Better Data Integration

With FHIR, it is possible to enable fast and efficient integration with legacy and modern systems. FHIR APIs provide a common way to create integrations. When a provider is integrating with non-FHIR systems, it provides standard APIs that offer interoperability. These integration points can be reused at scale across multiple systems.

Developer Efficiency and Experience Improvement

FHIR improves an application developer’s efficiency by giving them a superior user experience. As healthcare app developers, they have granular data access to individual items within resources, such as patient demographics or lab results observations.

FHIR is Open Source

FHIR is open source and free of cost. With open APIs, FHIR enables continuous real-time data exchange and makes it easy for developers to access healthcare data from healthcare applications. Open source means that any healthcare provider can use it, which provides an affordable way for the entire medical system to join together.

Data Analytics and FHIR

FHIR modules can be used to build analytical, business information, and artificial intelligence systems. FHIR supports modern databases and allows data to be analyzed, which means that artificial intelligence and machine learning systems can be used to provide accurate estimates and predictions about future volumes, workflows, and trends.

Mobile App Support

Mobile app adoption in healthcare is massive because many providers and patients increasingly move toward using apps for healthcare. FHIR supports all the technologies that mobile devices also use, increasing the compatibility with modern technology.

Challenges of FHIR

FHIR is not free of challenges. There are three main issues that FHIR faces.

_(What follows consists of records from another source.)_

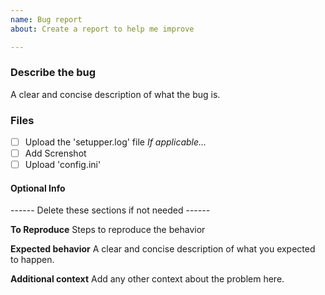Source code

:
 ```yaml
---
name: Bug report
about: Create a report to help me improve

---
```


### Describe the bug
A clear and concise description of what the bug is.

### Files
- [ ] Upload the 'setupper.log' file
*If applicable...*
- [ ] Add Screnshot
- [ ] Upload 'config.ini'

#### Optional Info
------ Delete these sections if not needed ------

**To Reproduce**
Steps to reproduce the behavior

**Expected behavior**
A clear and concise description of what you expected to happen.

**Additional context**
Add any other context about the problem here.
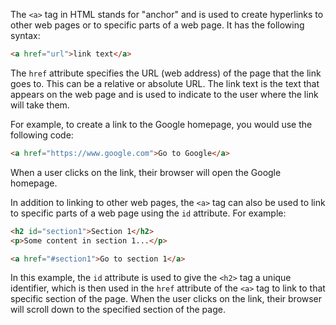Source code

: The `<a>` tag in HTML stands for "anchor" and is used to create hyperlinks to other web pages or to specific parts of a web page. It has the following syntax:

```html
<a href="url">link text</a>
```

The `href` attribute specifies the URL (web address) of the page that the link goes to. This can be a relative or absolute URL. The link text is the text that appears on the web page and is used to indicate to the user where the link will take them.

For example, to create a link to the Google homepage, you would use the following code:

```html
<a href="https://www.google.com">Go to Google</a>
```

When a user clicks on the link, their browser will open the Google homepage.

In addition to linking to other web pages, the `<a>` tag can also be used to link to specific parts of a web page using the `id` attribute. For example:

```html
<h2 id="section1">Section 1</h2>
<p>Some content in section 1...</p>

<a href="#section1">Go to section 1</a>
```

In this example, the `id` attribute is used to give the `<h2>` tag a unique identifier, which is then used in the `href` attribute of the `<a>` tag to link to that specific section of the page. When the user clicks on the link, their browser will scroll down to the specified section of the page.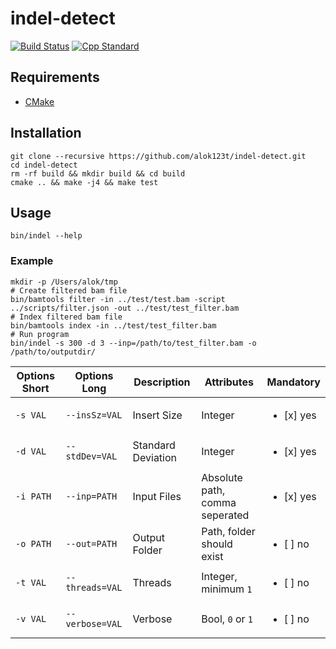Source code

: # indel-detect

[![Build Status](https://travis-ci.com/alok123t/indel-detect.svg?token=4hAKK2irggAzvcM7yK4z&branch=master)](https://travis-ci.com/alok123t/indel-detect)
[![Cpp Standard](https://img.shields.io/badge/C%2B%2B-11-blue.svg)](https://en.wikipedia.org/wiki/C%2B%2B11)

## Requirements
* [CMake](https://cmake.org/download/)

## Installation
```shell
git clone --recursive https://github.com/alok123t/indel-detect.git
cd indel-detect
rm -rf build && mkdir build && cd build
cmake .. && make -j4 && make test
```

## Usage
```shell
bin/indel --help
```

### Example
```shell
mkdir -p /Users/alok/tmp
# Create filtered bam file 
bin/bamtools filter -in ../test/test.bam -script ../scripts/filter.json -out ../test/test_filter.bam
# Index filtered bam file
bin/bamtools index -in ../test/test_filter.bam
# Run program
bin/indel -s 300 -d 3 --inp=/path/to/test_filter.bam -o /path/to/outputdir/
```

| Options Short | Options Long | Description | Attributes | Mandatory |
| --- | --- | --- | --- | --- |
| `-s VAL` | `--insSz=VAL` | Insert Size | Integer | <ul><li>[x] yes</li></ul> |
| `-d VAL` | `--stdDev=VAL` | Standard Deviation | Integer | <ul><li>[x] yes</li></ul> |
| `-i PATH` | `--inp=PATH` | Input Files | Absolute path, comma seperated | <ul><li>[x] yes</li></ul> |
| `-o PATH` | `--out=PATH` | Output Folder | Path, folder should exist | <ul><li>[ ] no</li></ul> |
| `-t VAL` | `--threads=VAL` | Threads | Integer, minimum `1` | <ul><li>[ ] no</li></ul> |
| `-v VAL` | `--verbose=VAL` | Verbose | Bool, `0` or `1` | <ul><li>[ ] no</li></ul> |
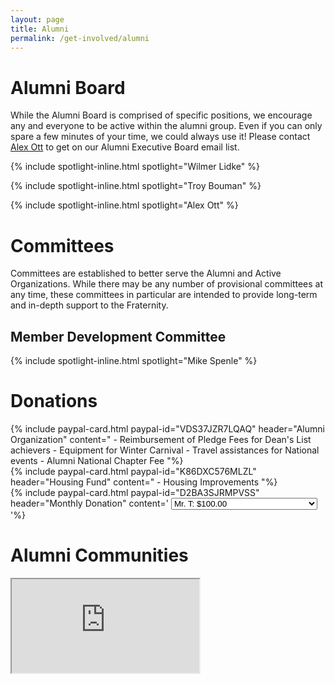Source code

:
 ```yaml
---
layout: page
title: Alumni
permalink: /get-involved/alumni
---
```


# Alumni Board
While the Alumni Board is comprised of specific positions, we encourage any and everyone to be active within the alumni group. Even if you can only spare a few minutes of your time, we could always use it! Please contact [Alex Ott](mailto:ajott@mtu.edu) to get on our Alumni Executive Board email list.

{% include spotlight-inline.html spotlight="Wilmer Lidke" %}

{% include spotlight-inline.html spotlight="Troy Bouman" %}

{% include spotlight-inline.html spotlight="Alex Ott" %}

# Committees

Committees are established to better serve the Alumni and Active Organizations. While there may be any number of provisional committees at any time, these committees in particular are intended to provide long-term and in-depth support to the Fraternity.

## Member Development Committee
{% include spotlight-inline.html spotlight="Mike Spenle" %}

# Donations

<!-- Donation cards -->
<div class="row">
<div class="col-lg-4 mb-4">
{% include paypal-card.html paypal-id="VDS37JZR7LQAQ" header="Alumni Organization" content="
- Reimbursement of Pledge Fees for Dean's List achievers
- Equipment for Winter Carnival
- Travel assistances for National events
- Alumni National Chapter Fee
"%}
</div>
<div class="col-lg-4 mb-4">
{% include paypal-card.html paypal-id="K86DXC576MLZL" header="Housing Fund" content="
- Housing Improvements
"%}
</div>
<div class="col-lg-4 mb-4">
{% include paypal-card.html paypal-id="D2BA3SJRMPVSS" header="Monthly Donation" content='
<select name="os0" class="form-control" id="monthlyAmount">
  <option value="Mr. T">Mr. T: $100.00</option>
  <option value="Mr. Bigshot">Mr. Bigshot: $75.00</option>
  <option value="Half Way There">Half Way There: $50.00</option>
  <option value="I\'ll Share The Wealth">I\'ll Share The Wealth: $30.00</option>
  <option value="Wilmer\'s Club">Wilmer\'s Club: $20.00</option>
  <option value="I\'m giving her all she\'s got!">I\'m giving her all she\'s got!: $10.00</option>
  <option value="I still got loans man!">I still got loans man!: $5.00</option>
</select>
'%}
</div>
</div>

# Alumni Communities

<!-- Alumni map -->
<div class="embed-responsive embed-responsive-16by9">
  <iframe id="alumniMap" src="https://view-awesome-table.com/-KlxQyblWqnpv0ngNv8l/view" scrolling="no" tabindex="-1"></iframe>
</div>
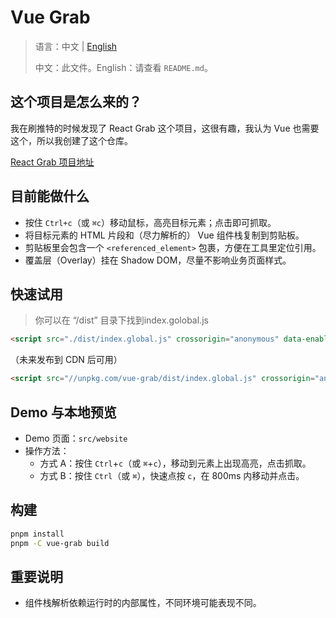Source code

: # Vue Grab

> 语言：中文 | [English](README.md)
> 
> 中文：此文件。English：请查看 `README.md`。

## 这个项目是怎么来的？

我在刷推特的时候发现了 React Grab 这个项目，这很有趣，我认为 Vue 也需要这个，所以我创建了这个仓库。

[React Grab 项目地址](https://github.com/aidenybai/react-grab)

## 目前能做什么

- 按住 `Ctrl+c`（或 `⌘c`）移动鼠标，高亮目标元素；点击即可抓取。
- 将目标元素的 HTML 片段和（尽力解析的） Vue 组件栈复制到剪贴板。
- 剪贴板里会包含一个 `<referenced_element>` 包裹，方便在工具里定位引用。
- 覆盖层（Overlay）挂在 Shadow DOM，尽量不影响业务页面样式。

## 快速试用

> 你可以在 “/dist” 目录下找到index.golobal.js

```html
<script src="./dist/index.global.js" crossorigin="anonymous" data-enabled="true"></script>
```

（未来发布到 CDN 后可用）

```html
<script src="//unpkg.com/vue-grab/dist/index.global.js" crossorigin="anonymous" data-enabled="true"></script>
```

## Demo 与本地预览

- Demo 页面：`src/website`
- 操作方法：
  - 方式 A：按住 `Ctrl`+`c`（或 `⌘`+`c`），移动到元素上出现高亮，点击抓取。
  - 方式 B：按住 `Ctrl`（或 `⌘`），快速点按 `c`，在 800ms 内移动并点击。

## 构建

```bash
pnpm install
pnpm -C vue-grab build
```

## 重要说明

- 组件栈解析依赖运行时的内部属性，不同环境可能表现不同。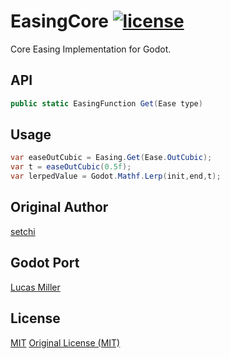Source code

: # EasingCore [![license](https://img.shields.io/badge/license-MIT-green.svg?style=flat)](https://github.com/rust-lucas/EasingCoreGodot/blob/master/LICENSE)
Core Easing Implementation for Godot.

## API
```csharp
public static EasingFunction Get(Ease type)
```

## Usage
```csharp
var easeOutCubic = Easing.Get(Ease.OutCubic);
var t = easeOutCubic(0.5f);
var lerpedValue = Godot.Mathf.Lerp(init,end,t);
```

## Original Author
[setchi](https://github.com/setchi)

## Godot Port
[Lucas Miller](https://github.com/rust-lucas/)

## License
[MIT](https://github.com/rust-lucas/EasingCoreGodot/blob/master/LICENSE)
[Original License (MIT)](https://github.com/setchi/EasingCore/blob/master/LICENSE)
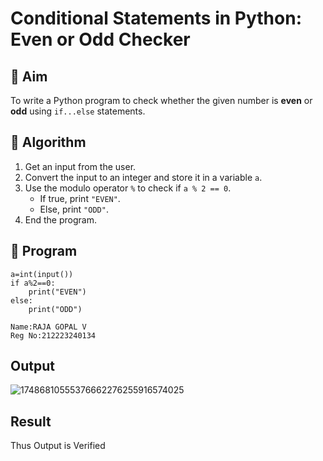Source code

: # Conditional Statements in Python: Even or Odd Checker

## 🎯 Aim
To write a Python program to check whether the given number is **even** or **odd** using `if...else` statements.

## 🧠 Algorithm
1. Get an input from the user.
2. Convert the input to an integer and store it in a variable `a`.
3. Use the modulo operator `%` to check if `a % 2 == 0`.
   - If true, print `"EVEN"`.
   - Else, print `"ODD"`.
4. End the program.

## 🧾 Program
```
a=int(input())
if a%2==0:
    print("EVEN")
else:
    print("ODD")
```
```
Name:RAJA GOPAL V
Reg No:212223240134
```
## Output

![17486810555376662276255916574025](https://github.com/user-attachments/assets/7aefb97f-e676-4f0b-bc17-4c463954dcb2)



## Result
Thus Output is Verified
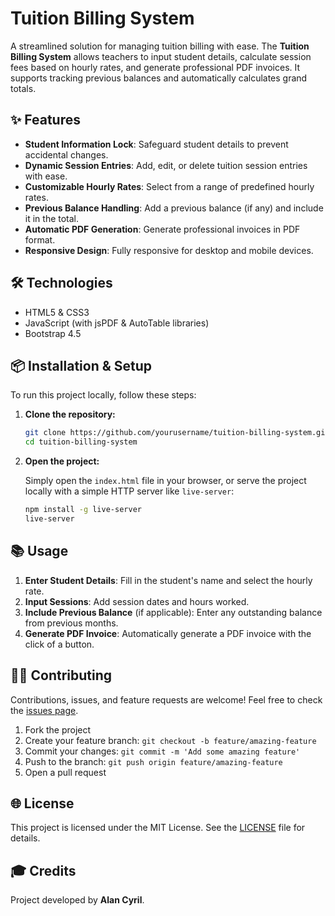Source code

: 
# Tuition Billing System

A streamlined solution for managing tuition billing with ease. The **Tuition Billing System** allows teachers to input student details, calculate session fees based on hourly rates, and generate professional PDF invoices. It supports tracking previous balances and automatically calculates grand totals. 


## ✨ Features

- **Student Information Lock**: Safeguard student details to prevent accidental changes.
- **Dynamic Session Entries**: Add, edit, or delete tuition session entries with ease.
- **Customizable Hourly Rates**: Select from a range of predefined hourly rates.
- **Previous Balance Handling**: Add a previous balance (if any) and include it in the total.
- **Automatic PDF Generation**: Generate professional invoices in PDF format.
- **Responsive Design**: Fully responsive for desktop and mobile devices.

## 🛠️ Technologies

- HTML5 & CSS3
- JavaScript (with jsPDF & AutoTable libraries)
- Bootstrap 4.5



## 📦 Installation & Setup

To run this project locally, follow these steps:

1. **Clone the repository:**

   ```bash
   git clone https://github.com/yourusername/tuition-billing-system.git
   cd tuition-billing-system
   ```

2. **Open the project:**

   Simply open the `index.html` file in your browser, or serve the project locally with a simple HTTP server like `live-server`:

   ```bash
   npm install -g live-server
   live-server
   ```

## 📚 Usage

1. **Enter Student Details**: Fill in the student's name and select the hourly rate.
2. **Input Sessions**: Add session dates and hours worked.
3. **Include Previous Balance** (if applicable): Enter any outstanding balance from previous months.
4. **Generate PDF Invoice**: Automatically generate a PDF invoice with the click of a button.



## 🧑‍💻 Contributing

Contributions, issues, and feature requests are welcome! Feel free to check the [issues page](https://github.com/yourusername/tuition-billing-system/issues).

1. Fork the project
2. Create your feature branch: `git checkout -b feature/amazing-feature`
3. Commit your changes: `git commit -m 'Add some amazing feature'`
4. Push to the branch: `git push origin feature/amazing-feature`
5. Open a pull request

## 🌐 License

This project is licensed under the MIT License. See the [LICENSE](./LICENSE) file for details.

## 🎓 Credits

Project developed by **Alan Cyril**.
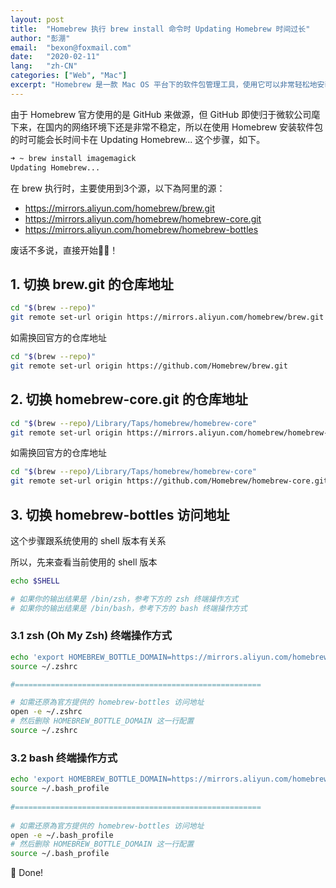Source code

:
```yaml
---
layout: post
title:  "Homebrew 执行 brew install 命令时 Updating Homebrew 时间过长"
author: "彭淜"
email:  "bexon@foxmail.com"
date:   "2020-02-11"
lang:   "zh-CN"
categories: ["Web", "Mac"]
excerpt: "Homebrew 是一款 Mac OS 平台下的软件包管理工具，使用它可以非常轻松地安装、卸载、更新、查看、搜索软件包。本文中将使用阿里巴巴的镜像解决在安装软件时，由于国内网络不稳定而造成的 Updating Homebrew 过程时间过长"
---
```

由于 Homebrew 官方使用的是 GitHub 来做源，但 GitHub 即使归于微软公司麾下来，在国内的网络环境下还是非常不稳定，所以在使用 Homebrew 安装软件包的时可能会长时间卡在 Updating Homebrew... 这个步骤，如下。
```bash
➜ ~ brew install imagemagick                                              
Updating Homebrew...
```

在 brew 执行时，主要使用到3个源，以下為阿里的源：
- https://mirrors.aliyun.com/homebrew/brew.git
- https://mirrors.aliyun.com/homebrew/homebrew-core.git
- https://mirrors.aliyun.com/homebrew/homebrew-bottles

废话不多说，直接开始👨‍💻！

## 1. 切换 brew.git 的仓库地址
```bash
cd "$(brew --repo)"
git remote set-url origin https://mirrors.aliyun.com/homebrew/brew.git
```
如需换回官方的仓库地址
```bash
cd "$(brew --repo)"
git remote set-url origin https://github.com/Homebrew/brew.git
```

## 2. 切换 homebrew-core.git 的仓库地址
```bash
cd "$(brew --repo)/Library/Taps/homebrew/homebrew-core"
git remote set-url origin https://mirrors.aliyun.com/homebrew/homebrew-core.git
```
如需换回官方的仓库地址
```bash
cd "$(brew --repo)/Library/Taps/homebrew/homebrew-core"
git remote set-url origin https://github.com/Homebrew/homebrew-core.git
```

## 3. 切换 homebrew-bottles 访问地址
这个步骤跟系统使用的 shell 版本有关系

所以，先来查看当前使用的 shell 版本

```bash
echo $SHELL

# 如果你的输出结果是 /bin/zsh，参考下方的 zsh 终端操作方式
# 如果你的输出结果是 /bin/bash，参考下方的 bash 终端操作方式
```

### 3.1 zsh (Oh My Zsh) 终端操作方式
```bash
echo 'export HOMEBREW_BOTTLE_DOMAIN=https://mirrors.aliyun.com/homebrew/homebrew-bottles' >> ~/.zshrc
source ~/.zshrc

#=======================================================

# 如需还原為官方提供的 homebrew-bottles 访问地址
open -e ~/.zshrc
# 然后删除 HOMEBREW_BOTTLE_DOMAIN 这一行配置
source ~/.zshrc
```

### 3.2 bash 终端操作方式
```bash
echo 'export HOMEBREW_BOTTLE_DOMAIN=https://mirrors.aliyun.com/homebrew/homebrew-bottles' >> ~/.bash_profile
source ~/.bash_profile
 
#=======================================================
 
# 如需还原為官方提供的 homebrew-bottles 访问地址
open -e ~/.bash_profile
# 然后删除 HOMEBREW_BOTTLE_DOMAIN 这一行配置
source ~/.bash_profile
```

🍺  Done!
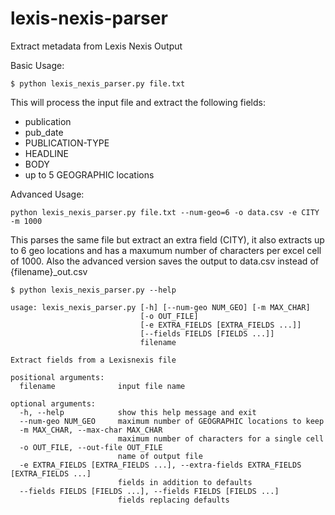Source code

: lexis-nexis-parser
==================

Extract metadata from Lexis Nexis Output

Basic Usage:
```
$ python lexis_nexis_parser.py file.txt
```

This will process the input file and extract the following fields: 
  - publication
  - pub_date
  - PUBLICATION-TYPE
  - HEADLINE
  - BODY
  - up to 5 GEOGRAPHIC locations

Advanced Usage:
```
python lexis_nexis_parser.py file.txt --num-geo=6 -o data.csv -e CITY -m 1000
```

This parses the same file but extract an extra field (CITY), it also extracts up to 6 geo locations and has a maxumum number of characters per excel cell of 1000. Also the advanced version saves the output to data.csv instead of {filename}_out.csv


```
$ python lexis_nexis_parser.py --help

usage: lexis_nexis_parser.py [-h] [--num-geo NUM_GEO] [-m MAX_CHAR]
                             [-o OUT_FILE]
                             [-e EXTRA_FIELDS [EXTRA_FIELDS ...]]
                             [--fields FIELDS [FIELDS ...]]
                             filename

Extract fields from a Lexisnexis file

positional arguments:
  filename              input file name

optional arguments:
  -h, --help            show this help message and exit
  --num-geo NUM_GEO     maximum number of GEOGRAPHIC locations to keep
  -m MAX_CHAR, --max-char MAX_CHAR
                        maximum number of characters for a single cell
  -o OUT_FILE, --out-file OUT_FILE
                        name of output file
  -e EXTRA_FIELDS [EXTRA_FIELDS ...], --extra-fields EXTRA_FIELDS [EXTRA_FIELDS ...]
                        fields in addition to defaults
  --fields FIELDS [FIELDS ...], --fields FIELDS [FIELDS ...]
                        fields replacing defaults
  ```
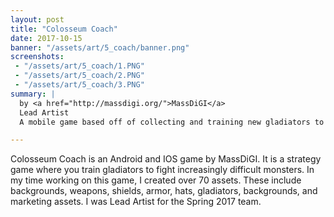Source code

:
 ```yaml
---
layout: post
title: "Colosseum Coach"
date: 2017-10-15
banner: "/assets/art/5_coach/banner.png"
screenshots:
 - "/assets/art/5_coach/1.PNG"
 - "/assets/art/5_coach/2.PNG"
 - "/assets/art/5_coach/3.PNG"
summary: |
  by <a href="http://massdigi.org/">MassDiGI</a>
  Lead Artist
  A mobile game based off of collecting and training new gladiators to fight monsters. Launched on Android and iOS in Spring 2017.

---
```


Colosseum Coach is an Android and IOS game by MassDiGI. It is a strategy game where you train gladiators to fight increasingly difficult monsters. In my time working on this game, I created over 70 assets. These include backgrounds, weapons, shields, armor, hats, gladiators, backgrounds, and marketing assets. I was Lead Artist for the Spring 2017 team.
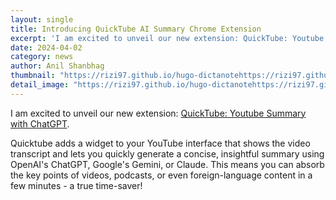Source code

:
 ```yaml
---
layout: single
title: Introducing QuickTube AI Summary Chrome Extension
excerpt: 'I am excited to unveil our new extension: QuickTube: Youtube Summary with ChatGPT.'
date: 2024-04-02
category: news
author: Anil Shanbhag
thumbnail: "https://rizi97.github.io/hugo-dictanotehttps://rizi97.github.io/hugo-dictanote/assets/img/blog/featured.jpg"
detail_image: "https://rizi97.github.io/hugo-dictanotehttps://rizi97.github.io/hugo-dictanote/assets/img/blog/detail.png"
---
```


I am excited to unveil our new extension: [QuickTube: Youtube Summary with ChatGPT](https://chromewebstore.google.com/detail/youtube-summary-with-chat/leidjgpcaiceoeebkdjfcaeboidcjiea).

Quicktube adds a widget to your YouTube interface that shows the video transcript and lets you quickly generate a concise, insightful summary using OpenAI's ChatGPT, Google's Gemini, or Claude. This means you can absorb the key points of videos, podcasts, or even foreign-language content in a few minutes - a true time-saver!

  1. Different versions of FHIR can be implemented in different systems. Migration between FHIR versions is painful because of absent backward compatibility. In this case, the interoperability will fail. In order to resolve this issue, the most up-to-date version of FHIR must be implemented in all possible provider systems.
  2. Inconsistent implementation of APIs within the system means not all software will work seamlessly within the FHIR framework. The solution is complete adoption and integration with FHIR.
  3. Many healthcare providers don’t understand the resources required to develop compliant and consistent standards across the system. The solution for this problem is dedicated medical IT teams within the organization that can correctly make judgements on what is needed and where, when, and how to implement it. Changes in the infrastructure will be required, and ongoing training, support, and education is also needed.

The Future of FHIR

Despite the challenges, FHIR is shaping the future of healthcare technology. The future looks like your phone: a system of apps that work together on a central operating system to treat, manage, and control healthcare options on both the provider and patient side.